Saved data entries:
<<<<

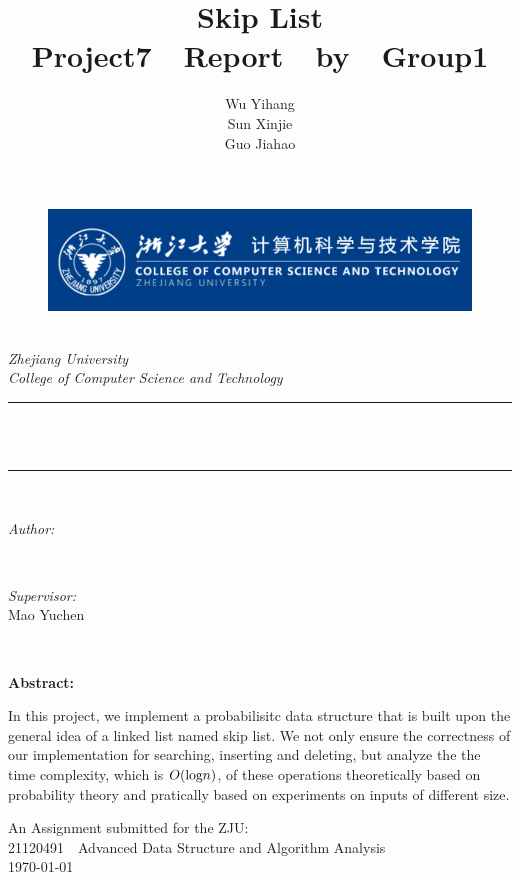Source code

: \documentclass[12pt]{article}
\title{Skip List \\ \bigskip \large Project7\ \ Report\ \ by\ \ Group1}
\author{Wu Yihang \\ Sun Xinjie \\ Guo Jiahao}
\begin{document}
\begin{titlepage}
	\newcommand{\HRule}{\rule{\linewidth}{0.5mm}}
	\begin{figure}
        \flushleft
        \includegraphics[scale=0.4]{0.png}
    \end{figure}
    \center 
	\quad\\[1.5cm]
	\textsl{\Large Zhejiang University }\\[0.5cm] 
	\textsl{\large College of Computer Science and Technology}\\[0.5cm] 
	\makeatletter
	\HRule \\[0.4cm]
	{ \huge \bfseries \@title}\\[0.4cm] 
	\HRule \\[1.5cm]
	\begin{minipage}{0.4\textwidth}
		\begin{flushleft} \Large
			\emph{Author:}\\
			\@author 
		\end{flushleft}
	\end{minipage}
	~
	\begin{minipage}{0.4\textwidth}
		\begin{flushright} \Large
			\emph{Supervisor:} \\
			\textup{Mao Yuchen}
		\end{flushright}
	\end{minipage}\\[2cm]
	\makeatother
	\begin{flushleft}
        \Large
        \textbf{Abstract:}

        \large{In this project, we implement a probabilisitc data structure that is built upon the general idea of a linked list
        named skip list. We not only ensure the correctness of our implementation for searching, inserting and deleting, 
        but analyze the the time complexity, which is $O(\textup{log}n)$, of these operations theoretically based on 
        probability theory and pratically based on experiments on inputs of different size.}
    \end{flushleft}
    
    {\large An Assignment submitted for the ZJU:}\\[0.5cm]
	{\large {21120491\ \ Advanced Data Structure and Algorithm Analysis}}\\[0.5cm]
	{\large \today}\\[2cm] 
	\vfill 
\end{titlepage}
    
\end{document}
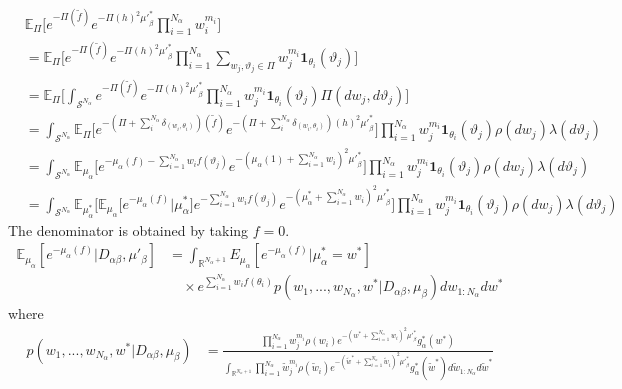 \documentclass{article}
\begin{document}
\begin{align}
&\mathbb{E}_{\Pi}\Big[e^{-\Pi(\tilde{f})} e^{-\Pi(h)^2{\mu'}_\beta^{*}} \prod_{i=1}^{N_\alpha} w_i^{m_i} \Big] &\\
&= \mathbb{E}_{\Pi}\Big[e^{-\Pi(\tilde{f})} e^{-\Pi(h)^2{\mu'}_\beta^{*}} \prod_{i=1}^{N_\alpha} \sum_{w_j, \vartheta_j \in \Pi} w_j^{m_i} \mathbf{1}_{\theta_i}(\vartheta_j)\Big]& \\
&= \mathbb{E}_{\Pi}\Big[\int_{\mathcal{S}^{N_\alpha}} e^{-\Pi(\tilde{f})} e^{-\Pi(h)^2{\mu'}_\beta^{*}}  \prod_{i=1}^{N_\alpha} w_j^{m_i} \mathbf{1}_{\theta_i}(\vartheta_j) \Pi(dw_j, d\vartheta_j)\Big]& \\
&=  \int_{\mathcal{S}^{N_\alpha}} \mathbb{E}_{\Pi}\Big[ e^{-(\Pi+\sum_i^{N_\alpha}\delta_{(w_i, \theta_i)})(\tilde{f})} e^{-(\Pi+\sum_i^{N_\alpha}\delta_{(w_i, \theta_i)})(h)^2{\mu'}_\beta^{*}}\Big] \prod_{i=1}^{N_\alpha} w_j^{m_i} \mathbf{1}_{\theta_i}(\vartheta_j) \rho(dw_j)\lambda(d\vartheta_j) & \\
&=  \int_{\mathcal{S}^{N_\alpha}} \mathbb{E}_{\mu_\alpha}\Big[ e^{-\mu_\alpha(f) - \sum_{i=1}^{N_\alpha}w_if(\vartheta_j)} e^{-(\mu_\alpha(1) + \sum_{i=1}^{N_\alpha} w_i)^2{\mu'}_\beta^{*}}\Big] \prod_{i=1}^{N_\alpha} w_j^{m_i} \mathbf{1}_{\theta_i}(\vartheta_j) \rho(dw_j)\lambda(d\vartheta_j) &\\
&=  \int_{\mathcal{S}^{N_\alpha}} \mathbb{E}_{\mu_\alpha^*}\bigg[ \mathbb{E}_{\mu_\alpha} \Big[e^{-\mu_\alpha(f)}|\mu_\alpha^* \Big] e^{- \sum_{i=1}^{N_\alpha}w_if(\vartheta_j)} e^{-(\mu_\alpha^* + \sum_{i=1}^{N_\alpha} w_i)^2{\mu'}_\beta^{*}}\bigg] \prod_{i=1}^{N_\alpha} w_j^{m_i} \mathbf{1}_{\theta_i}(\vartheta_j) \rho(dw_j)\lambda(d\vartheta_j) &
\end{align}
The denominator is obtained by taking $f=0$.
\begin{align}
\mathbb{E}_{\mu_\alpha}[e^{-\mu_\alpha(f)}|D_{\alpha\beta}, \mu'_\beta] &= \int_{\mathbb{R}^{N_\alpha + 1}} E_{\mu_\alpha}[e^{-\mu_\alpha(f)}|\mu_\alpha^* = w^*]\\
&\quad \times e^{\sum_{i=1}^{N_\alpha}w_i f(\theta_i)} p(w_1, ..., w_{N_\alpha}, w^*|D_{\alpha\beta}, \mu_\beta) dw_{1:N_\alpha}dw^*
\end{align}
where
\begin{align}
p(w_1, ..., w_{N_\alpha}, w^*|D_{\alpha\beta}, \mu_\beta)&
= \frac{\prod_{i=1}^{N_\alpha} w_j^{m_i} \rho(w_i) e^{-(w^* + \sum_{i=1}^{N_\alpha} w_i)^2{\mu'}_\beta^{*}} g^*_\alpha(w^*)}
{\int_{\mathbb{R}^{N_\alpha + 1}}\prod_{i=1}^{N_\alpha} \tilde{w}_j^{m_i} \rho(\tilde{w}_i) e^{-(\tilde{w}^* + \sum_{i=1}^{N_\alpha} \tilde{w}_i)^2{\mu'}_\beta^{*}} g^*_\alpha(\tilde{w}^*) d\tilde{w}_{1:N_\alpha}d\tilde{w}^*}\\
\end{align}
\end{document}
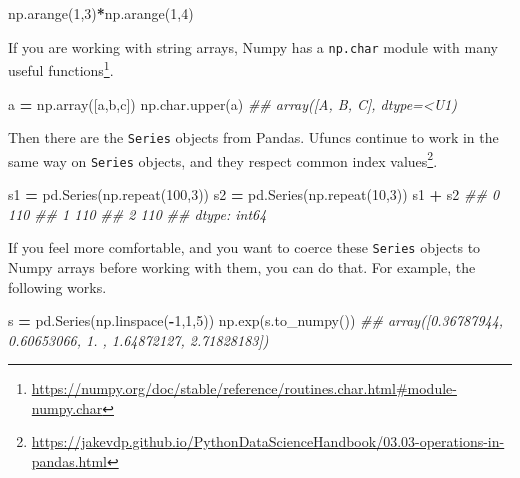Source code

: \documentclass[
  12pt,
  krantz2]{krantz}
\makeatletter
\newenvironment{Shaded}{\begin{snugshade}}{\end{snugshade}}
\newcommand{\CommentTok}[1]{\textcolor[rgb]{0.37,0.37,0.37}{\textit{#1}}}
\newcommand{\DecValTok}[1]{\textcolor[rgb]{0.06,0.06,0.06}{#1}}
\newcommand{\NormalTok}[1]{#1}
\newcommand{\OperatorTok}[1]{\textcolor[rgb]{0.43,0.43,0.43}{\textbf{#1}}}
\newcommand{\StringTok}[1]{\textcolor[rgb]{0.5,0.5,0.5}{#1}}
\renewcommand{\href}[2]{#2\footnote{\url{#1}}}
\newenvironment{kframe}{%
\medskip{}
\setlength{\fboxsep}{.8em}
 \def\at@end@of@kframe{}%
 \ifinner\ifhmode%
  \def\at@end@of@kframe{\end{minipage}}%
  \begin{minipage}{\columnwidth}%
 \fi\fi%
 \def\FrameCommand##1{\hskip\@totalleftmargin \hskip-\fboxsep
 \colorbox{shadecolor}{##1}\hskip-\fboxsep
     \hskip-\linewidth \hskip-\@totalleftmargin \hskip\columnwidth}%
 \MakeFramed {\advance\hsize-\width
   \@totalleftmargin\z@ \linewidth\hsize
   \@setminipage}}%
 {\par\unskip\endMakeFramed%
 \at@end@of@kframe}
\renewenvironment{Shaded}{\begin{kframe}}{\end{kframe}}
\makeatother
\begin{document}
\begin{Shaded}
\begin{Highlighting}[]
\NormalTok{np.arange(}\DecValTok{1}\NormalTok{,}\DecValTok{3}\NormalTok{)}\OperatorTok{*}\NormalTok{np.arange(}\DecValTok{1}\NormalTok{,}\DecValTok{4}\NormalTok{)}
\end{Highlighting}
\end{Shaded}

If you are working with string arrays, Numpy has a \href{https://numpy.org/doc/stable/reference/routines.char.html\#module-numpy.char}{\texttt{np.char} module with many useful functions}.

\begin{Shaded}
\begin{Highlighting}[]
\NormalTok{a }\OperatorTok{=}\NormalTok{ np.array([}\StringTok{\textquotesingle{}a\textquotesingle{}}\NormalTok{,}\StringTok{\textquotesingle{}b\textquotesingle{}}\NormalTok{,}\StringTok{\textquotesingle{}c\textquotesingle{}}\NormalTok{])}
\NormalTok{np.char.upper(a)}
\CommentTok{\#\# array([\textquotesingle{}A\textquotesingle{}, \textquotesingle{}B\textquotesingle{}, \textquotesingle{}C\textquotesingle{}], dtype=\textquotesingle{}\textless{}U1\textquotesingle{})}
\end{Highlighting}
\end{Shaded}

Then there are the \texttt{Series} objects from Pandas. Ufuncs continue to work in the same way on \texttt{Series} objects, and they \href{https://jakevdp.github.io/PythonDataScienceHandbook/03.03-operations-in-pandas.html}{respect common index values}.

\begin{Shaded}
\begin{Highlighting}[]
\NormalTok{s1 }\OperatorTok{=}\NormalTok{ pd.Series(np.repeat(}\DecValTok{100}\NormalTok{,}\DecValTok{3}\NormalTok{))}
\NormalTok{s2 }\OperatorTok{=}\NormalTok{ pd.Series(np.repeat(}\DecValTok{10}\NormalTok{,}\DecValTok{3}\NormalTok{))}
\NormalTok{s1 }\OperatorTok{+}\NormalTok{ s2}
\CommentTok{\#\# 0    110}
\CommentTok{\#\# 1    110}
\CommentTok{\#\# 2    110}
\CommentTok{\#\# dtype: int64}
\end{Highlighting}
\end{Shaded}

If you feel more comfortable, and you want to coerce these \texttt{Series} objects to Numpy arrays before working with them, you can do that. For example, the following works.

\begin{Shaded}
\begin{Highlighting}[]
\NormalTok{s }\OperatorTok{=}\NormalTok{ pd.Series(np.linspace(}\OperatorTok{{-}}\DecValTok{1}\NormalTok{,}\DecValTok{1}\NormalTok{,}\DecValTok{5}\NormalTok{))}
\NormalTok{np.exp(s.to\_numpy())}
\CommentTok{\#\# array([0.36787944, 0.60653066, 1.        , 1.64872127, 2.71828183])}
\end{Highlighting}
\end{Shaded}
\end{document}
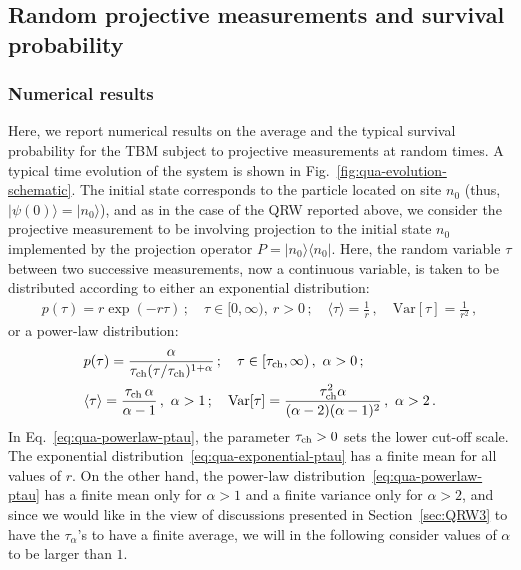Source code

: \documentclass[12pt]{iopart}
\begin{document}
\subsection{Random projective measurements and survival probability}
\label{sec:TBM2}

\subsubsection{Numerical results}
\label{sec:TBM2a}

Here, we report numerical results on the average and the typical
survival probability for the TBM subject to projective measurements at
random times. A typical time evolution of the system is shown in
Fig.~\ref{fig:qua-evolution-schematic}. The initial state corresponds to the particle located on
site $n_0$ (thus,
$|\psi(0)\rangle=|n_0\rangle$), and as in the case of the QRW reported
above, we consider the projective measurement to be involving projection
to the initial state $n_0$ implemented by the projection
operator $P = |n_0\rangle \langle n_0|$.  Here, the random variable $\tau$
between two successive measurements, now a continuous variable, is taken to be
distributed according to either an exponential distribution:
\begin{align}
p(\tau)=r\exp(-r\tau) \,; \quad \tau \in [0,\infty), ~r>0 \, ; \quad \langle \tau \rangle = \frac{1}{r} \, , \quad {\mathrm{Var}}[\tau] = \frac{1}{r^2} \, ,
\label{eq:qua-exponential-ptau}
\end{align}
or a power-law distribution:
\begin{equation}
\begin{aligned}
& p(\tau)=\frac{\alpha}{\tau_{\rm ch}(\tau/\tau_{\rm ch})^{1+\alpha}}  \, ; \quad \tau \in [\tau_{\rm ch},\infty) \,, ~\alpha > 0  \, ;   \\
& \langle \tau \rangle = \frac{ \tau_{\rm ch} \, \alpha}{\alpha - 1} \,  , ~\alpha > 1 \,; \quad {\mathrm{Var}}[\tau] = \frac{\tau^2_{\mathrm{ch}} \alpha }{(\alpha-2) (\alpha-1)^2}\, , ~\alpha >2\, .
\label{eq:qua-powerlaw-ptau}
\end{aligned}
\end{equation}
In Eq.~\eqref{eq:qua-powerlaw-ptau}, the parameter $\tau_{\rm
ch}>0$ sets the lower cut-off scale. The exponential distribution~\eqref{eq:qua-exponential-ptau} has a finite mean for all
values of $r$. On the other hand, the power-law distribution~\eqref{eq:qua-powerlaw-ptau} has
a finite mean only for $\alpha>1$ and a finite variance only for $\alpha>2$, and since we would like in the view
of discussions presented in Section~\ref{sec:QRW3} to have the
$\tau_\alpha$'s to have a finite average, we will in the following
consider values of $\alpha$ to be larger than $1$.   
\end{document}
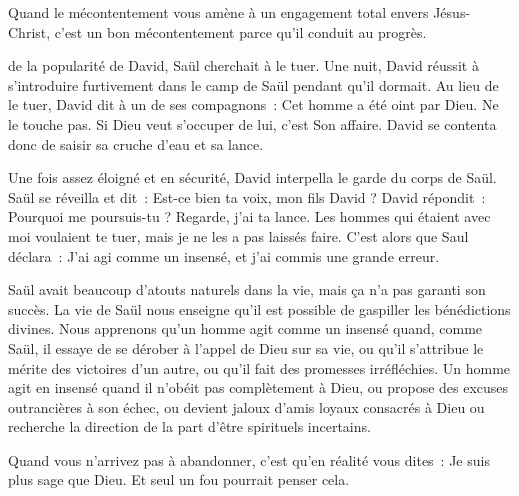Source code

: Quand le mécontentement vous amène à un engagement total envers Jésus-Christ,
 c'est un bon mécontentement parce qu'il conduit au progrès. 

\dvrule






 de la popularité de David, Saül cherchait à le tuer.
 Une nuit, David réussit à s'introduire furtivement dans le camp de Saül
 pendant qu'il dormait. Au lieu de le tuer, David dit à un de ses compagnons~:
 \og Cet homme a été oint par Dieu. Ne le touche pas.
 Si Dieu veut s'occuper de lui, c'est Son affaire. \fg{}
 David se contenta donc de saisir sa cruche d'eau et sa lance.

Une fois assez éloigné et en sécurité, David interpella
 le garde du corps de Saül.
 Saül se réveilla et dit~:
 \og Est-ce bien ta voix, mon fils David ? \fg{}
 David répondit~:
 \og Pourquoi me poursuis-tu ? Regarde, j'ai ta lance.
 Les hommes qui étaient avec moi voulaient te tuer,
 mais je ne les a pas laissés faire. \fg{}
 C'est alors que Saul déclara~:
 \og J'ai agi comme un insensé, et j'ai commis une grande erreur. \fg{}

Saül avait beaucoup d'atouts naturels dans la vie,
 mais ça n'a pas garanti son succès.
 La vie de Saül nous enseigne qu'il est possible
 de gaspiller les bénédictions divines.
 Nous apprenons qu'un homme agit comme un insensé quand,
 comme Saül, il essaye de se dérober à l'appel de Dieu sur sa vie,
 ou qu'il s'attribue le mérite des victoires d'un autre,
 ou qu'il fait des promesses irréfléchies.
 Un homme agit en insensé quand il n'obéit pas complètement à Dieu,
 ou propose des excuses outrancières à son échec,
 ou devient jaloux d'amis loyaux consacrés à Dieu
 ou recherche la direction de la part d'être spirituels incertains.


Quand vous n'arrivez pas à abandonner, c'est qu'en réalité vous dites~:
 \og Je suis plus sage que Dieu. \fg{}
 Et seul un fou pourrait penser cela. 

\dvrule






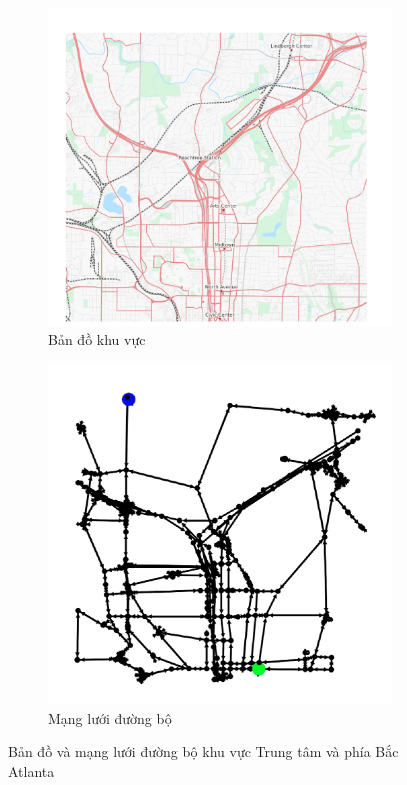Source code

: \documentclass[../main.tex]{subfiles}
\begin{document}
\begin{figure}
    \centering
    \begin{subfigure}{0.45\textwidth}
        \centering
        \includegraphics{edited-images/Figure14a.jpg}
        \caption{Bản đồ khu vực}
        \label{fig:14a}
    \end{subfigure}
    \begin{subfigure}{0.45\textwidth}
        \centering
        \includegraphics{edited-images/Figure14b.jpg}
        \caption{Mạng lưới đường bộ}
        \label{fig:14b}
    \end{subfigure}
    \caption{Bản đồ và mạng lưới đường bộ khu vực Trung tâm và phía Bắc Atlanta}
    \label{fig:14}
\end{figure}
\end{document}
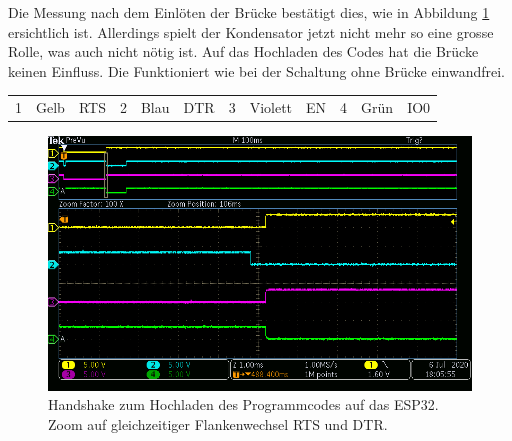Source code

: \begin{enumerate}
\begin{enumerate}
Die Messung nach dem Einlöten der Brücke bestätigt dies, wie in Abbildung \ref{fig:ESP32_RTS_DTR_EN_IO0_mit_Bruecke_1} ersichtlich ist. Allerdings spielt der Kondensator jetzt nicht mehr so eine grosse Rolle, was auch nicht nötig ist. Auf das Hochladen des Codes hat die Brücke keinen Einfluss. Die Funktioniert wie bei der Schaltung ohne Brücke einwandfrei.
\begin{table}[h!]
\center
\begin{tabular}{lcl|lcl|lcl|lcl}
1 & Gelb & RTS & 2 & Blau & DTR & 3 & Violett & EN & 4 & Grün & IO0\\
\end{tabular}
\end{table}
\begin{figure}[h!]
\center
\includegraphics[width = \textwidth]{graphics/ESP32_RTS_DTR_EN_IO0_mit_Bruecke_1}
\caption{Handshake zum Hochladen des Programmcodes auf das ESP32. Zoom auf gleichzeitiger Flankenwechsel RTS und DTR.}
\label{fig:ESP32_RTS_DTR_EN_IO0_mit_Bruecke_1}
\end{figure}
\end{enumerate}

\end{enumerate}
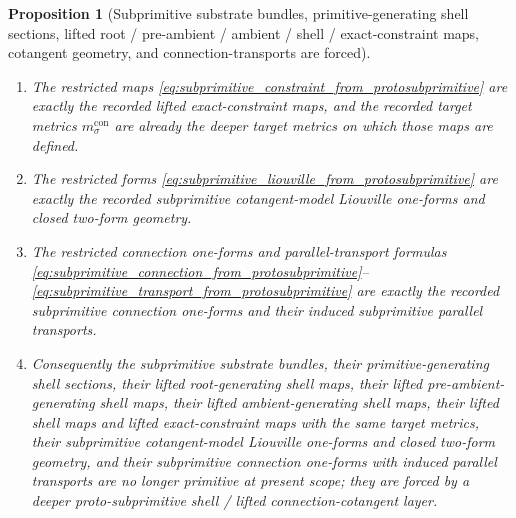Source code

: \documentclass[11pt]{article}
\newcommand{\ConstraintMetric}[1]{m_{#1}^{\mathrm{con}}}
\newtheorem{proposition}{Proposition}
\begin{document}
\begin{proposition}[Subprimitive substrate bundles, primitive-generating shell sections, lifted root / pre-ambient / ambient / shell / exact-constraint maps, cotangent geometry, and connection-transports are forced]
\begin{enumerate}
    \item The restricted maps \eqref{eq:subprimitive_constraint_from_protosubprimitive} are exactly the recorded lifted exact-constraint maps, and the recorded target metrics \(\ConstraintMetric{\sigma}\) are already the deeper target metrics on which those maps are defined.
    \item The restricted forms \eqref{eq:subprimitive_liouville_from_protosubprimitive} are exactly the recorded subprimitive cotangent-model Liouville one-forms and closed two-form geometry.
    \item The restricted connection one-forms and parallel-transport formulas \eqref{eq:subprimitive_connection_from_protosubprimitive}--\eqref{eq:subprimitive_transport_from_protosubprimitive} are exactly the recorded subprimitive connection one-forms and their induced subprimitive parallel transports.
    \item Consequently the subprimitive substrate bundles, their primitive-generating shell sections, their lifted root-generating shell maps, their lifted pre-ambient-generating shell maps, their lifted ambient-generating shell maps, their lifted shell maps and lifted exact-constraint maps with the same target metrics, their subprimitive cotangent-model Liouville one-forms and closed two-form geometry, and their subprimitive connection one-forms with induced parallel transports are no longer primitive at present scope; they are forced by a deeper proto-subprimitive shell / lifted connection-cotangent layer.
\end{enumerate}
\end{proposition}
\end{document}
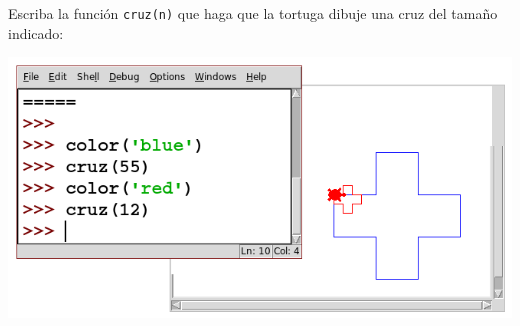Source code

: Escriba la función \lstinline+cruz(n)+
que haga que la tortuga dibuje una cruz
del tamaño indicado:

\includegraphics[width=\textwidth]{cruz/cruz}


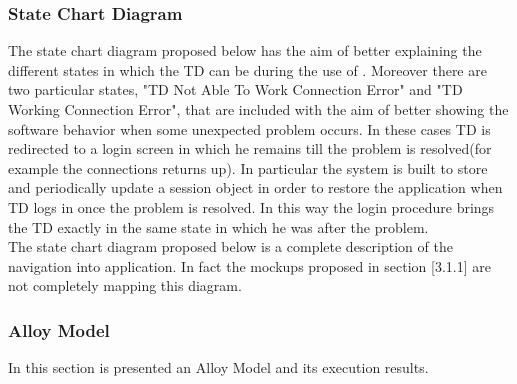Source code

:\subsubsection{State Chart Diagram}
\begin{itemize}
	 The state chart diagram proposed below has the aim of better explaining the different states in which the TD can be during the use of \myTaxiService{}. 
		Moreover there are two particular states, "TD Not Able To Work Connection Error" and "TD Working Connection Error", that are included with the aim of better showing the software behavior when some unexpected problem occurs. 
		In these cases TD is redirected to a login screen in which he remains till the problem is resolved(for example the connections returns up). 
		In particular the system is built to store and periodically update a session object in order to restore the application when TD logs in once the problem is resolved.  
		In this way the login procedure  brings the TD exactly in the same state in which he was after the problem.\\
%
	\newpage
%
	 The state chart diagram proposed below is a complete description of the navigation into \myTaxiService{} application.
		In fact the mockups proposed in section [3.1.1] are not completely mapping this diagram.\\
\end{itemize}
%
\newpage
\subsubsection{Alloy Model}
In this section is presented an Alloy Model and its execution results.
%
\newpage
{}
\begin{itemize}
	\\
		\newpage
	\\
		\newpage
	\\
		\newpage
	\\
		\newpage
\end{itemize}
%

>>>>

■ Work to be completed
Could you return exactly the stretch of the data above that starts at the line with "The state chart diagram proposed below has" and ends at the line with "In these cases", both lines included?

■ Response box
	 The state chart diagram proposed below has the aim of better explaining the different states in which the TD can be during the use of \myTaxiService{}. 
		Moreover there are two particular states, "TD Not Able To Work Connection Error" and "TD Working Connection Error", that are included with the aim of better showing the software behavior when some unexpected problem occurs. 
		In these cases TD is redirected to a login screen in which he remains till the problem is resolved(for example the connections returns up). 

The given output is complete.